Couldn’t care less? A psychosocial analysis of contemporary cancer care policy as a case of borderline welfare

Abstract

This article engages with recent shifts in public healthcare policy in Norway through a psychosocial analysis of contemporary cancer care, which evokes the hope of cure and reparation in the psychosocial imaginary. With increasing incidence and prevalence, cancer is a persistent challenge for public health services. Policy makers therefore emphasise that resources must be prioritised while ensuring good-quality care for vulnerable citizens. In 2015, Norway implemented integrated patient pathways as national guidelines to standardise clinical assessment and medical treatment for patients with a suspected cancer diagnosis. In a text analysis of ‘the integrated breast cancer pathway’ as a framework for practice, we found the concept and practice of care absent. There were sparse descriptions of the relational responsibilities of health professionals, beyond informing and communicating. From a psychosocial care understanding, we problematise how the emphasis on information delivery presupposes a universally autonomous, competent, resilient and rational patient, rather than a particular human being with complex thoughts, feelings, needs and vulnerabilities in the face of a life-threatening illness.

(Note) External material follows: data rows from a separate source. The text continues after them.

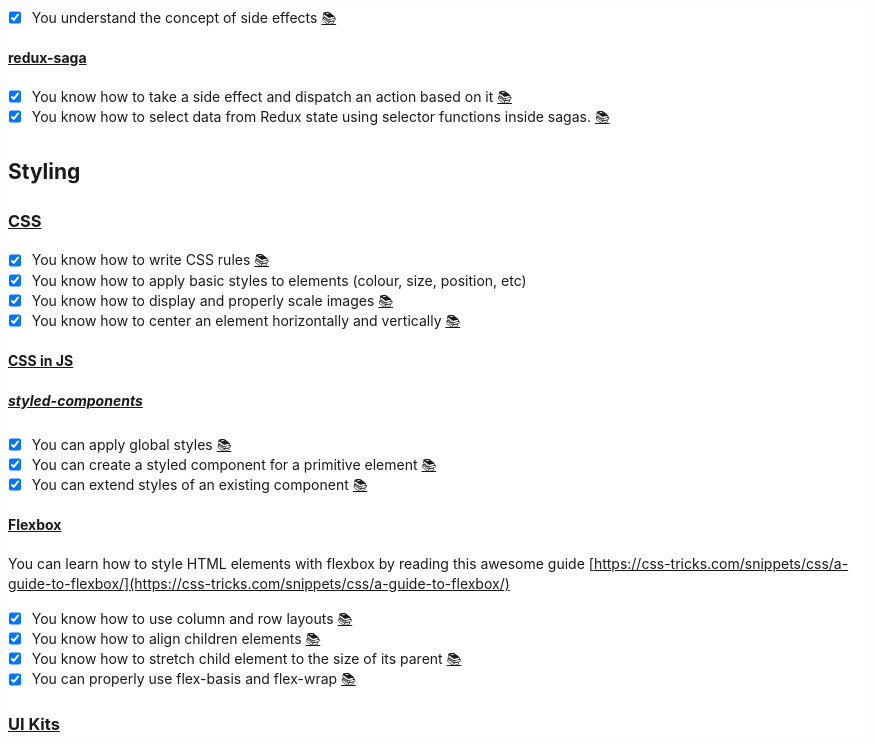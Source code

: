 *   [X] You understand the concept of side effects [:books:](https://medium.com/javascript-scene/master-the-javascript-interview-what-is-functional-programming-7f218c68b3a0#:~:text=A%20side%20effect%20is%20any,the%20parent%20function%20scope%20chain)

#### [redux-saga](/Technical%20Stack/Frontend%20Developer/Application%20state%20management.md#redux-saga)

*   [X] You know how to take a side effect and dispatch an action based on it [:books:](https://redux-saga.js.org/docs/api/#putaction)
*   [X] You know how to select data from Redux state using selector functions inside sagas. [:books:](https://redux-saga.js.org/docs/api/#selectselector-args)

Styling
-------

### [CSS](/Technical%20Stack/Frontend%20Developer/Styling.md#css)

*   [X] You know how to write CSS rules [:books:](https://css-tricks.com/snippets/css/)
*   [X] You know how to apply basic styles to elements (colour, size, position, etc)
*   [X] You know how to display and properly scale images [:books:](https://css-tricks.com/aspect-ratio-boxes/)
*   [X] You know how to center an element horizontally and vertically [:books:](https://css-tricks.com/centering-css-complete-guide/)

#### [CSS in JS](/Technical%20Stack/Frontend%20Developer/Styling.md#css-in-js)

##### [styled-components](/Technical%20Stack/Frontend%20Developer/Styling.md#styled-components)

*   [X] You can apply global styles [:books:](https://www.robinwieruch.de/react-styled-components)
*   [X] You can create a styled component for a primitive element [:books:](https://styled-components.com/docs/basics#getting-started)
*   [X] You can extend styles of an existing component [:books:](https://styled-components.com/docs/basics#extending-styles)

#### [Flexbox](/Technical%20Stack/Frontend%20Developer/Styling.md#flexbox)

You can learn how to style HTML elements with flexbox by reading this awesome guide [https://css-tricks.com/snippets/css/a-guide-to-flexbox/](https://css-tricks.com/snippets/css/a-guide-to-flexbox/)

*   [X] You know how to use column and row layouts [:books:](https://developer.mozilla.org/en-US/docs/Web/CSS/CSS_Flexible_Box_Layout/Mastering_Wrapping_of_Flex_Items#:~:text=Flexbox%20was%20designed%20as%20a,if%20flex%2Ddirection%20is%20column%20.)
*   [X] You know how to align children elements [:books:](https://flexboxfroggy.com/)
*   [X] You know how to stretch child element to the size of its parent [:books:](https://medium.com/@gaurav5430/css-flex-positioning-gotchas-child-expands-to-more-than-the-width-allowed-by-the-parent-799c37428dd6)
*   [X] You can properly use flex-basis and flex-wrap [:books:](https://css-tricks.com/almanac/properties/f/flex-wrap/)

### [UI Kits](/Technical%20Stack/Frontend%20Developer/Styling.md#ui-kits)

We refer to wider issues effected by neoliberal governance, which may profoundly impact on the relationship between professionals and patients. We raise the concern that integrated cancer care is a case of borderline welfare, characterised by a fear of feelings associated with mutual vulnerabilities and dependencies. We identify values and ethical pressures at stake in an emerging careless policy in Norwegian welfare, in light of the government’s stated ambition to become an international role model for good patient trajectories.